Matías Orellana Cuellar (born 22 December 1988) is a Chilean lawyer and politician.

He served as a member of the Constitutional Convention, representing the 15th electoral district of the O'Higgins Region, and acted as coordinator of the Thematic Committee on Fundamental Rights.

== Biography ==
Orellana was born on 22 December 1988 in Rancagua. He is the son of Marco Antonio Orellana Urrutia and Jessica Elena Cuellar Ahumada. He is single.

He completed his primary education at Colegio Santo Tomás in Rancagua and his secondary education at Liceo Comercial Diego Portales in the same city, graduating in 2006. Between 2007 and 2012, he studied law at Mayor University and was admitted to the bar on 22 May 2013.

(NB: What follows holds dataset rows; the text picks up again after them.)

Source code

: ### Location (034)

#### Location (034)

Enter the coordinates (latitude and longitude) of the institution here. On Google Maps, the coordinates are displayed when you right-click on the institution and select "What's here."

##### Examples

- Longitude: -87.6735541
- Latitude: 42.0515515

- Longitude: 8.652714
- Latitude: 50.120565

He worked as a lawyer at the Municipality of Doñihue between June 2013 and April 2014. Subsequently, from April 2014 to December 2016, he served as head of the Legal Department of the Regional Intendancy of the O'Higgins Region.

==Political career==
Orellana began his career is the Socialist Party (PS). He served as chief of staff of the Regional Government of the O'Higgins Region between January 2017 and March 2018.

In the elections held on 15–16 May 2021, he ran as a candidate for the Constitutional Convention representing the 15th electoral district of the O'Higgins Region as part of the Lista del Apruebo electoral pact, receiving 7,229 votes (3.99% of the validly cast votes).